Dezenas de pessoas me enviam emails ou falam comigo no Facebook para tirar dúvidas sobre carreira de games.
Essas dúvidas são de todo tipo: desde “o que faz um game designer?” até “Vale a pena largar minha carreira atual e seguir como desenvolvedor de jogos?”.
No artigo de hoje você vai aprender com a Juliana Chavantes um pouco mais sobre como a carreira de games no… Japão!
Eu conheci a Juliana num evento sobre empreendedorismo em Setembro de 2014 e, desde então, nós trocamos ideias e opiniões sobre jogos, arte, cultura e língua japonesa.

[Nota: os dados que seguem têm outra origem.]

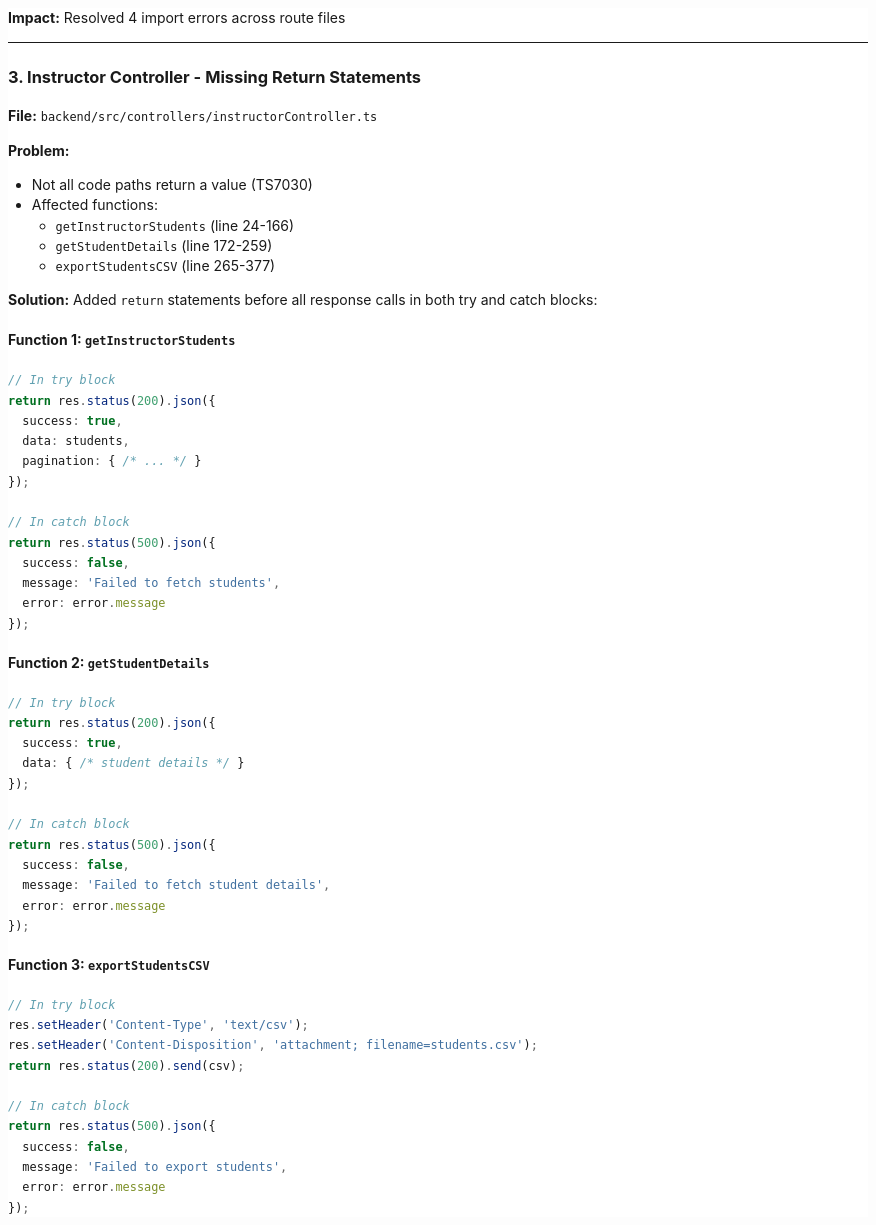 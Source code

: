 **Impact:** Resolved 4 import errors across route files

---

### 3. **Instructor Controller - Missing Return Statements**
**File:** `backend/src/controllers/instructorController.ts`

**Problem:**
- Not all code paths return a value (TS7030)
- Affected functions:
  - `getInstructorStudents` (line 24-166)
  - `getStudentDetails` (line 172-259)
  - `exportStudentsCSV` (line 265-377)

**Solution:**
Added `return` statements before all response calls in both try and catch blocks:

#### Function 1: `getInstructorStudents`
```typescript
// In try block
return res.status(200).json({
  success: true,
  data: students,
  pagination: { /* ... */ }
});

// In catch block
return res.status(500).json({
  success: false,
  message: 'Failed to fetch students',
  error: error.message
});
```

#### Function 2: `getStudentDetails`
```typescript
// In try block
return res.status(200).json({
  success: true,
  data: { /* student details */ }
});

// In catch block
return res.status(500).json({
  success: false,
  message: 'Failed to fetch student details',
  error: error.message
});
```

#### Function 3: `exportStudentsCSV`
```typescript
// In try block
res.setHeader('Content-Type', 'text/csv');
res.setHeader('Content-Disposition', 'attachment; filename=students.csv');
return res.status(200).send(csv);

// In catch block
return res.status(500).json({
  success: false,
  message: 'Failed to export students',
  error: error.message
});
```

Juliana Chavantes é formada em Cinema pela Universidade Federal Fluminense e aficionada por jogos e cultura japonesa desde bem nova. Em sua monografia, discutiu sobre a importância dos efeitos imersivos que a música pode ter nos videogames.
Ao perceber o quanto a Juliana tem para compartilhar sobre jogos e a cultura japonesa, eu prontamente a convidei para escrever uma série de artigos sobre a carreira de jogos no Japão para o Produção de Jogos.
Convite feito e aceito, hoje, com um imenso prazer, eu disponibilizo para você
o primeiro artigo da Juliana sobre a carreira de games no Japão.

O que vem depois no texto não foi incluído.